[PROBLEM REQUIREMENTS] Would you copy out each line of the records below that includes the word "calculate"?

[EXTRACTED MATERIAL]
--- START ---

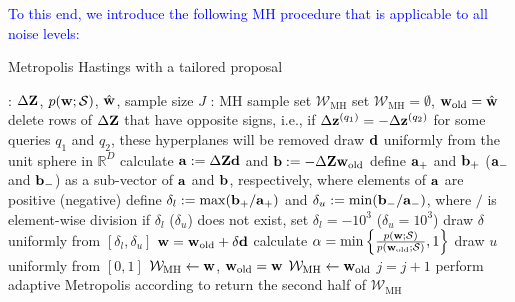 \documentclass[onecolumn,11pt]{article}
\newcommand{\highlight}[1]{{\textcolor{blue}{{#1}}}}
\newcommand{\highlight}[1]{{{#1}}}
\begin{document}
\highlight{To this end, we introduce the following MH procedure that is applicable to all noise levels:}
\begin{algorithm}
\caption{Metropolis Hastings with a tailored proposal}\label{alg:mh}
\begin{algorithmic}[1]
: $\Delta {\bf Z}$, $p({\bf w};\mathcal{S})$, $\hat{\bf w}$, sample size $J$
: MH sample set $\mathcal{W}_{\text{MH}}$
\State set $\mathcal{W}_{\text{MH}}=\emptyset$, ${\bf w}_{\text{old}} = \hat{\bf w}$
\State delete rows of $\Delta {\bf Z}$ that have opposite signs, i.e., if $\Delta {\bf z}^{(q_1)} = -\Delta {\bf z}^{(q_2)}$ for some queries $q_1$ and $q_2$, these hyperplanes will be removed
    \State draw ${\bf d}$ uniformly from the unit sphere in $\mathbb{R}^D$
    \State calculate ${\bf a} := \Delta {\bf Z}{\bf d}$ and ${\bf b} := -\Delta {\bf Z}{\bf w}_{\text{old}}$
    \State define ${\bf a}_+$ and ${\bf b}_+$ (${\bf a}_-$ and ${\bf b}_-$) as a sub-vector of ${\bf a}$ and ${\bf b}$, respectively, where elements of ${\bf a}$ are positive (negative) 
    \State define $\delta_l := \max({\bf b}_+/{\bf a}_+)$ and $\delta_u := \min({\bf b}_-/{\bf a}_-)$, where $/$ is element-wise division
    \State if $\delta_l$ ($\delta_u$) does not exist, set $\delta_l = -10^3$ ($\delta_u = 10^3$)
    \State draw $\delta$ uniformly from $[\delta_l, \delta_u]$
    \State ${\bf w} = {\bf w}_{\text{old}} + \delta {\bf d}$
    \State calculate $\alpha = \min\left\{\frac{p({\bf w};\mathcal{S})}{p({\bf w}_{\text{old}};\mathcal{S})},1\right\}$
    \State draw $u$ uniformly from $[0,1]$
        \State $\mathcal{W}_{\text{MH}} \leftarrow {\bf w}$, ${\bf w}_{\text{old}} = {\bf w}$
    \Else
        \State $\mathcal{W}_{\text{MH}} \leftarrow {\bf w}_{\text{old}}$
    \EndIf
    \State $j = j+1$
    \EndWhile
\Else
    \State perform adaptive Metropolis according to \cite{haario2001adaptive}
\EndIf
\State return the second half of $\mathcal{W}_{\text{MH}}$
\end{algorithmic}
\end{algorithm}
\end{document}
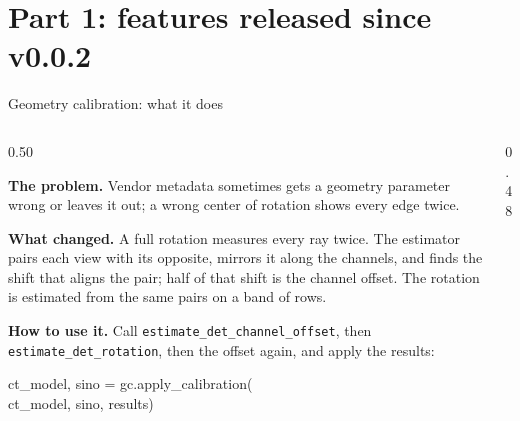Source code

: \documentclass[aspectratio=169,10pt]{beamer}
\newcommand{\tagchip}[2]{{\setlength{\fboxsep}{2.5pt}\setlength{\fboxrule}{0.6pt}%
  \fcolorbox{white}{#1}{\textcolor{white}{\footnotesize\bfseries\strut #2}}}}
\newcommand{\released}{\tagchip{safeGreen}{RELEASED}}
\newcommand{\head}[1]{\textbf{#1}}
\begin{document}
\section{Part 1: features released since v0.0.2}

\begin{frame}{Geometry calibration: what it does \hfill \released}
  \begin{columns}[T]
    \begin{column}{0.50\textwidth}
      {\small
      \head{The problem.}  Vendor metadata sometimes gets a geometry
      parameter wrong or leaves it out; a wrong center of rotation shows
      every edge twice.\par\vspace{3pt}
      \head{What changed.}  A full rotation measures every ray twice.  The
      estimator pairs each view with its opposite, mirrors it along the
      channels, and finds the shift that aligns the pair; half of that shift
      is the channel offset.  The rotation is estimated from the same pairs
      on a band of rows.\par\vspace{3pt}
      \head{How to use it.}  Call \texttt{estimate\_det\_channel\_offset},
      then \texttt{estimate\_det\_rotation}, then the offset again, and apply
      the results:\par\vspace{2pt}
      {\scriptsize\ttfamily
      ct\_model, sino = gc.apply\_calibration(\\
      \hphantom{ct\_model, sino = }ct\_model, sino, results)\par}}
    \end{column}
    \begin{column}{0.48\textwidth}
      \centering
\end{column}
\end{columns}
\end{frame}
\end{document}
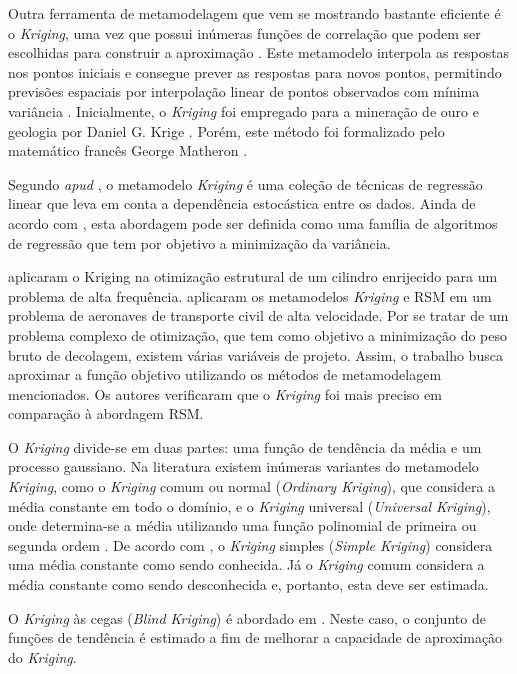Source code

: Outra ferramenta de metamodelagem que vem se mostrando bastante eficiente é o {\it Kriging}, uma vez que possui inúmeras funções de correlação que podem ser escolhidas para construir a aproximação \cite{Simpson2001}. Este metamodelo interpola as respostas nos pontos iniciais e consegue prever as respostas para novos pontos, permitindo previsões espaciais por interpolação linear de pontos observados com mínima variância \cite{CARVALHO2017}. Inicialmente, o {\it Kriging} foi empregado para a mineração de ouro e geologia por Daniel G. Krige \cite{Krige1951}. Porém, este método foi formalizado pelo matemático francês George Matheron \cite{Matheron1963}. 

Segundo  {\it apud} , o metamodelo {\it Kriging} é uma coleção de técnicas de regressão linear que leva em conta a dependência estocástica entre os dados. Ainda de acordo com , esta abordagem pode ser definida como uma família de algoritmos de regressão que tem por objetivo a minimização da variância. 

 aplicaram o Kriging na otimização estrutural de um cilindro enrijecido para um problema de alta frequência.  aplicaram os metamodelos {\it Kriging} e RSM em um problema de aeronaves de transporte civil de alta velocidade. Por se tratar de um problema complexo de otimização, que tem como objetivo a minimização do peso bruto de decolagem, existem várias variáveis de projeto. Assim, o trabalho busca aproximar a função objetivo utilizando os métodos de metamodelagem mencionados. Os autores verificaram que o {\it Kriging} foi mais preciso em comparação {\color{red} à} abordagem RSM. 

O {\it Kriging} divide-se em duas partes: uma função de tendência da média e um processo gaussiano. Na literatura existem inúmeras variantes do metamodelo {\it Kriging}, como o {\it Kriging} comum ou normal (\textit{Ordinary Kriging}), que considera a média constante em todo o domínio, e o {\it Kriging} universal (\textit{Universal Kriging}), onde determina-se a média utilizando uma função polinomial de primeira ou segunda ordem  {\color{red}\cite{lataniotis2015uqlab}}. De acordo com , o {\it Kriging} simples (\textit{Simple Kriging}) considera uma média constante como sendo conhecida. Já o {\it Kriging} comum considera a média constante como sendo desconhecida e, portanto, esta deve ser estimada. 

O {\it Kriging} às cegas (\textit{Blind Kriging}) é abordado em . Neste caso, o conjunto de funções de tendência é estimado a fim de melhorar a capacidade de aproximação do {\it Kriging}.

--- END ---

[YOUR RESPONSE]
    \State calculate ${\bf a} := \Delta {\bf Z}{\bf d}$ and ${\bf b} := -\Delta {\bf Z}{\bf w}_{\text{old}}$
    \State calculate $\alpha = \min\left\{\frac{p({\bf w};\mathcal{S})}{p({\bf w}_{\text{old}};\mathcal{S})},1\right\}$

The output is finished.